Cette difficulté a paru si forte à quelques newtoniens, que, pour n’en être pas embarrassés, ils ont pris le parti de borner le principe de l’attraction aux seuls phénomènes célestes, auxquels il s’applique avec une facilité merveilleuse. D’autres ont mieux aimé chercher à la résoudre, que d’admettre des bornes dans un principe dont l’universalité est prouvée par des raisons au moins très-plausibles.

Dans cette vue quelques-uns ont cru que la loi générale de l’attraction pouvait n’être pas celle de la raison inverse du carré, mais celle de la raison inverse du carré plus la raison inverse du cube, ou même de quelque fonction ou puissance plus élevée que le cube.
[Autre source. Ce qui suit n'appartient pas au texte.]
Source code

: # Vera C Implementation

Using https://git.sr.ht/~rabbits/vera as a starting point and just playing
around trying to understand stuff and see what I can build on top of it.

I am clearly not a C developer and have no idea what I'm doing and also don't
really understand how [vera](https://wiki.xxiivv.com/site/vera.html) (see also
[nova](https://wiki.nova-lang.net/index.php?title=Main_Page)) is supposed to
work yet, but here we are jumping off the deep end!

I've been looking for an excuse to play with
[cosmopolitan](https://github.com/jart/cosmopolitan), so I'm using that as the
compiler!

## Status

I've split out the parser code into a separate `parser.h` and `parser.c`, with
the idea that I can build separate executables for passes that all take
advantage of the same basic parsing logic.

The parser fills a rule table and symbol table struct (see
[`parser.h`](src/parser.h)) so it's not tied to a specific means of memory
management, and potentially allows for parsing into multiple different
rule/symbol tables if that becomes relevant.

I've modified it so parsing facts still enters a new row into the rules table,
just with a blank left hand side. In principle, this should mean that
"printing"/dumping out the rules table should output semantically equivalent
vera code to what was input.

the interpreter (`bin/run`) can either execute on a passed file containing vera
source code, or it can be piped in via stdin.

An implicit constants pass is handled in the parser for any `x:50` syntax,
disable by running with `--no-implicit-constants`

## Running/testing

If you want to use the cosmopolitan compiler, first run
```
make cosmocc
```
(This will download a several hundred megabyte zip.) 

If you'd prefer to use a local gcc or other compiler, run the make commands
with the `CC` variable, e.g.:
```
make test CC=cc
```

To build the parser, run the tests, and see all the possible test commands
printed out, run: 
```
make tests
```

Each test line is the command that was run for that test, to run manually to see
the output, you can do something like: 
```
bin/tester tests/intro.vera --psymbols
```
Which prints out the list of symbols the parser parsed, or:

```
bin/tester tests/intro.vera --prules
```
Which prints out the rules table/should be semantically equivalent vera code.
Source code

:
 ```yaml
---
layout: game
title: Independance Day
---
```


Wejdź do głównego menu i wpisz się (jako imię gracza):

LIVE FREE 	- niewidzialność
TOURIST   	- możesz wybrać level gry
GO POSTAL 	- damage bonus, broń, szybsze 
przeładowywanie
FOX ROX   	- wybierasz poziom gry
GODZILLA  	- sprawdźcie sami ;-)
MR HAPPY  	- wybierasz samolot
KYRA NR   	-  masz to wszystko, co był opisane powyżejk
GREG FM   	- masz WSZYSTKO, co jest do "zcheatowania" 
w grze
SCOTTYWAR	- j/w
Mais outre que cette idée n’est qu’une supposition entièrement dénuée de preuves ; outre qu’une pareille loi présente une complication de termes embarrassante et même un peu bizarre, il est certain qu’elle ne s’accorderait ni avec les phénomènes de la pesanteur, comme il est aisé de le voir, ni même avec ceux des cohésions, comme nous le ferons bientôt remarquer.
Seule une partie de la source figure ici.